Presidente Cicchitto, come giudica il voto sulla richiesta di arresto per Cosentino? Una brutta pagina per la politica o un segnale di risveglio?
«Mi sembra ci sia stata una reazione da parte del Parlamento di fronte alla quinta richiesta di arresto di un membro delle Camere. Il Pdl ha votato compatto, così come i Radicali, a cui si è aggiunta larga parte della Lega e qualche spicchio di Pd e Udc. Una maggioranza ampia che equivale a un segnale e a una risposta».
Cosa risponde a chi sostiene che questo voto certifica che la «casta» può salvare i suoi esponenti?
«L’istituto attiene alla qualità e alla necessità di tutela del Parlamento e non blocca il procedimento penale ma soltanto la carcerazione preventiva. Sfido chiunque abbia letto le carte a dimostrare che vi fosse pericolo di fuga, rischio di inquinamento delle prove o di reiterazione del reato. In realtà come prove siamo proprio a zero».
C’è chi torna a chiedere l’abolizione di questa guarentigia.

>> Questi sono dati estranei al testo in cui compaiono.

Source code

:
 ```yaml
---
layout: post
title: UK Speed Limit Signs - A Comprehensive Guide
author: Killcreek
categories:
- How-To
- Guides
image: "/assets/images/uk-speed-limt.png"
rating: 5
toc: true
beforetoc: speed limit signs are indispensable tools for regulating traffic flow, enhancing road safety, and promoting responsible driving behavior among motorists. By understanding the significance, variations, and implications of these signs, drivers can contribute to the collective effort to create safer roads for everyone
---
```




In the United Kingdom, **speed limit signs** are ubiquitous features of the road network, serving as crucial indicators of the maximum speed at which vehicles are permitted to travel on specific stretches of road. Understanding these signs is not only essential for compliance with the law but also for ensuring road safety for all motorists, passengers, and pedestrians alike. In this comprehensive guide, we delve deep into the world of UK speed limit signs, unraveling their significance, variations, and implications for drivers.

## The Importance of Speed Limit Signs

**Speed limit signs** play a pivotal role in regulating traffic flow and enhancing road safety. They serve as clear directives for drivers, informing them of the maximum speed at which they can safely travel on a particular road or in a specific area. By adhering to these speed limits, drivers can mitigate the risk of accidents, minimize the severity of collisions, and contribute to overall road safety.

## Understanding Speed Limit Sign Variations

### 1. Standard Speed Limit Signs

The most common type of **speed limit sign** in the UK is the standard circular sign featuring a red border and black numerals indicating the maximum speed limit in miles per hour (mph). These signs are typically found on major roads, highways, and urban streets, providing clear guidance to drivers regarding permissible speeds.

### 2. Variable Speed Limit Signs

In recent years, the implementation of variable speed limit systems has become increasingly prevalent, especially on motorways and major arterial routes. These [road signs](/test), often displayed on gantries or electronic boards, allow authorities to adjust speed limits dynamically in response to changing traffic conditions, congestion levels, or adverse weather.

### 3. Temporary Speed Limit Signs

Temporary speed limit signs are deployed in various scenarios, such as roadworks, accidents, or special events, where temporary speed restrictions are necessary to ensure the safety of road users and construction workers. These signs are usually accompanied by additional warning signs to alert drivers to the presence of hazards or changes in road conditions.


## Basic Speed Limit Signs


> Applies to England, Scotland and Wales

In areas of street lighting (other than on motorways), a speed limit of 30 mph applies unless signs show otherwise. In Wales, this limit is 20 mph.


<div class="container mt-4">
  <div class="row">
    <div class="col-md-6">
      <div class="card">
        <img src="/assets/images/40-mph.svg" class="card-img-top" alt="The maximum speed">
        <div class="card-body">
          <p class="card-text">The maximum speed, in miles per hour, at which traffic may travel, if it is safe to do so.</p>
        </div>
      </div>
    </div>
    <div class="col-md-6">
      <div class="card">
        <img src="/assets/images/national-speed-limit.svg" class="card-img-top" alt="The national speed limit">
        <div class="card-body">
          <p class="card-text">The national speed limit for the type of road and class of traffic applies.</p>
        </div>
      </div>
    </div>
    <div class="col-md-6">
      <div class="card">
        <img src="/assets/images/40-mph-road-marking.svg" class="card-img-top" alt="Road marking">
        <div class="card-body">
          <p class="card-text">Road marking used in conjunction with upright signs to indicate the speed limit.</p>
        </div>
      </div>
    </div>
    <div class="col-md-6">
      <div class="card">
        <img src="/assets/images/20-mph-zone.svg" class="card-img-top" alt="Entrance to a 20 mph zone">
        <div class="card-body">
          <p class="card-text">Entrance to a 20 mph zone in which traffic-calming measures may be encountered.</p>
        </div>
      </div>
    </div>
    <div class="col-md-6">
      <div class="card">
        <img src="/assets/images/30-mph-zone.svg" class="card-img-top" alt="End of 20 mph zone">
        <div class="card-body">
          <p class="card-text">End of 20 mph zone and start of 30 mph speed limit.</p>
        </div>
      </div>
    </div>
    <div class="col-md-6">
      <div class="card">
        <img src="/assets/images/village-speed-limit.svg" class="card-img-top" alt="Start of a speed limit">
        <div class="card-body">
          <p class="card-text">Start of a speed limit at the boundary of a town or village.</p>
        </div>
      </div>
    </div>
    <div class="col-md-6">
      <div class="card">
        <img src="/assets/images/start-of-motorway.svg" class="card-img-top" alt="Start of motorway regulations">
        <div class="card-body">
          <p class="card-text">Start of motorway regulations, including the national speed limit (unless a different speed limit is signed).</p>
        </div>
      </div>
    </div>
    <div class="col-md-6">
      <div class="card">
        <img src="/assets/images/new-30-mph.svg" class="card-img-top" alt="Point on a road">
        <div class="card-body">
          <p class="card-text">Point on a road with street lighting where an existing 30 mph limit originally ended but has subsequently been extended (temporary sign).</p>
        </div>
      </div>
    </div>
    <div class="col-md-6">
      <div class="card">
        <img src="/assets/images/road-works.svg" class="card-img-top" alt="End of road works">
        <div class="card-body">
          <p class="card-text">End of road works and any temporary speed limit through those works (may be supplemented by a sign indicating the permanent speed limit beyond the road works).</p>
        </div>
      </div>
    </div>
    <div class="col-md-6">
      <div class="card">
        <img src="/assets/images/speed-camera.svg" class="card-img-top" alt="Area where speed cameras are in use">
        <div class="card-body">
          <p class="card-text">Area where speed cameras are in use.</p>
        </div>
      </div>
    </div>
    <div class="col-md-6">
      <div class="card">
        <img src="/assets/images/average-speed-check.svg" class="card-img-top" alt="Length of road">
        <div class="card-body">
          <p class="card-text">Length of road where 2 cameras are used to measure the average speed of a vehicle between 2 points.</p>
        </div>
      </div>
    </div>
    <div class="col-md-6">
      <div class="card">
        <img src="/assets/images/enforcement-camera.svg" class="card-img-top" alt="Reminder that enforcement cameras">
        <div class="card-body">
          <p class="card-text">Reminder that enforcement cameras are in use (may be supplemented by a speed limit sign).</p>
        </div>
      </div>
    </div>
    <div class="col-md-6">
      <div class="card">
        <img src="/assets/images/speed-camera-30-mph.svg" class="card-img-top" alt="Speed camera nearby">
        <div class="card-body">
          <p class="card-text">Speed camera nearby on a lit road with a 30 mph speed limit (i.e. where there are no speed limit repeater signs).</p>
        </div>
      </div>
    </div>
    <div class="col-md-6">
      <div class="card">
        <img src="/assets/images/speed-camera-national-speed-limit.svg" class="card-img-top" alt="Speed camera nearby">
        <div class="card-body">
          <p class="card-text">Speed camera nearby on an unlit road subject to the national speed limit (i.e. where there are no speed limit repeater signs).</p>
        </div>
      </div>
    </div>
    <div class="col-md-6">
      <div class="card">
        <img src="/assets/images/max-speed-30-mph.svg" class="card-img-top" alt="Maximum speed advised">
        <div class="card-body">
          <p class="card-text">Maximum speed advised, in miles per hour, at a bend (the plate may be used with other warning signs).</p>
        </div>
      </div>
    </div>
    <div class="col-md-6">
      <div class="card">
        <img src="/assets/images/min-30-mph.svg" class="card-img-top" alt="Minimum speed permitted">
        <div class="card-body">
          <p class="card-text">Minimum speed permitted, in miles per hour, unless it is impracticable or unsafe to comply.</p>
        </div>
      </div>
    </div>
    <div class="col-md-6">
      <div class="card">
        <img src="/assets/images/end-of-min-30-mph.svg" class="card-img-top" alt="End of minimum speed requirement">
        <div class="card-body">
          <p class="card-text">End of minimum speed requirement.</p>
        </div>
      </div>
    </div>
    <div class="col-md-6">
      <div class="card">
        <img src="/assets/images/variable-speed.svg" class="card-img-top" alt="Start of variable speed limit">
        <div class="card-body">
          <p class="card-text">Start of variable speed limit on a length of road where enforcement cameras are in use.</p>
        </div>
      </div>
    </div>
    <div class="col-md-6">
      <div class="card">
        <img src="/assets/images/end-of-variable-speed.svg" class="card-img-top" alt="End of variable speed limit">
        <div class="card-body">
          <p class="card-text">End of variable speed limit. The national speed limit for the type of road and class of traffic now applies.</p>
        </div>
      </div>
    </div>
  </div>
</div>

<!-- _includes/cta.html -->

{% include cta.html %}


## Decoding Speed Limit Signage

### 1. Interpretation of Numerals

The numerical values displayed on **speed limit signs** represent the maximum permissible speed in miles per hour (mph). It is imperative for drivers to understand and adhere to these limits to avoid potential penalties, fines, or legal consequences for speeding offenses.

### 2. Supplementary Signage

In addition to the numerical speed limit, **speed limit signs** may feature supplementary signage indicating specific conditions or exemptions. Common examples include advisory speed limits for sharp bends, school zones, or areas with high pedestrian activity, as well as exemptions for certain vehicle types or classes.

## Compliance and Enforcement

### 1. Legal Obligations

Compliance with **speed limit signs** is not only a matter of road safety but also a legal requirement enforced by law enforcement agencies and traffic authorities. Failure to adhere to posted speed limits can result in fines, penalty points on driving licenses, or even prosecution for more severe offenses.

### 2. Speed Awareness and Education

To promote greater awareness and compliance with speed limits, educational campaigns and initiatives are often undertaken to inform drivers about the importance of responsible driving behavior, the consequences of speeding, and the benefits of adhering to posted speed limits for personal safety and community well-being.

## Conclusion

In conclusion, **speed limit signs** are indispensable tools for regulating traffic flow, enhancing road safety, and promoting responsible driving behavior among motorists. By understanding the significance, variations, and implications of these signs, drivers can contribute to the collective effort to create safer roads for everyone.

«L’immunità parlamentare - che nella forma originaria, molto più incisiva dell’attuale non c’è più - sta in Costituzione, la stessa Costituzione che viene idolatrata o messa sotto i piedi a seconda delle convenienze. Accettare l’istituto dell’“arresto libero” del parlamentare vuol dire dare il potere alla magistratura di smontare a proprio piacimento le maggioranze uscite dalle urne».
Il fatto che Cosentino sia un parlamentare ha inciso sulla richiesta di arresto?
«Sì, non credo affatto che se fosse stato un cittadino normale si sarebbe arrivati a chiederne l’arresto. Certo se poi il teorema è quello di Saviano che sostiene che Cosentino andava arrestato “per definizione”, in quanto coordinatore campano del Pdl, ex sottosegretario all’Economia e nativo di Casal di Principe, allora si può anche procedere direttamente con la forca».
Casini sostiene che il voto sia stato «un grave errore politico».
«Dichiarazione singolare. Abbiamo votato per decidere se un parlamentare, una persona, dovesse o no andare in carcere. Nostro compito era valutare il fumus persecutionis. Fare arrestare qualcuno per opportunità politica mi fa venire i brividi».
In tempi di antipolitica molti non avranno apprezzato il vostro voto.
«È aberrante dire che siccome c’è il vento dell’antipolitica ci conviene assecondarlo sulla pelle delle persone. Così come altrettanto eclatante è la posizione di Veltroni che sostiene che è stato inferto uno schiaffo ai magistrati, stabilendo che siamo tenuti a rendere loro omaggio e a proclamare la nostra subalternità. Piuttosto queste posizioni così particolari fanno venire un dubbio».
Quale?
«Quando vedi che partiti che non hanno mai sposato acriticamente le posizioni della magistratura, cambiano rotta in questo modo ti viene il sospetto che il retropensiero fosse quello di provocare la crisi e lo smottamento del Pdl a colpi di arresti».
La posizione della Lega certifica un riavvicinamento della vecchia maggioranza di governo?
«Non risolve le differenze politiche sul governo ma certifica il rapporto che ancora unisce Pdl e Lega su alcuni valori. Un filo che può riannodarsi in vista delle prossime amministrative».
La spaccatura tra Bossi e Maroni è un problema per voi?
«È una circostanza che dispiace. Per noi l’interlocutore è sempre stato Bossi che esprime l’anima profonda della Lega».
Questo voto cambia qualcosa nei rapporti con Monti?
«Il governo deve fare i conti con una grande forza parlamentare e non pensare che noi siamo costretti ad appoggiarlo comunque».
Pensate di staccare la spina al governo?
«Io sono uno di quelli che ha sostenuto che non avevamo alternative altrimenti avrebbero fatto ricadere su di noi la responsabilità di difficoltà che i fatti hanno dimostrato non essere nostre.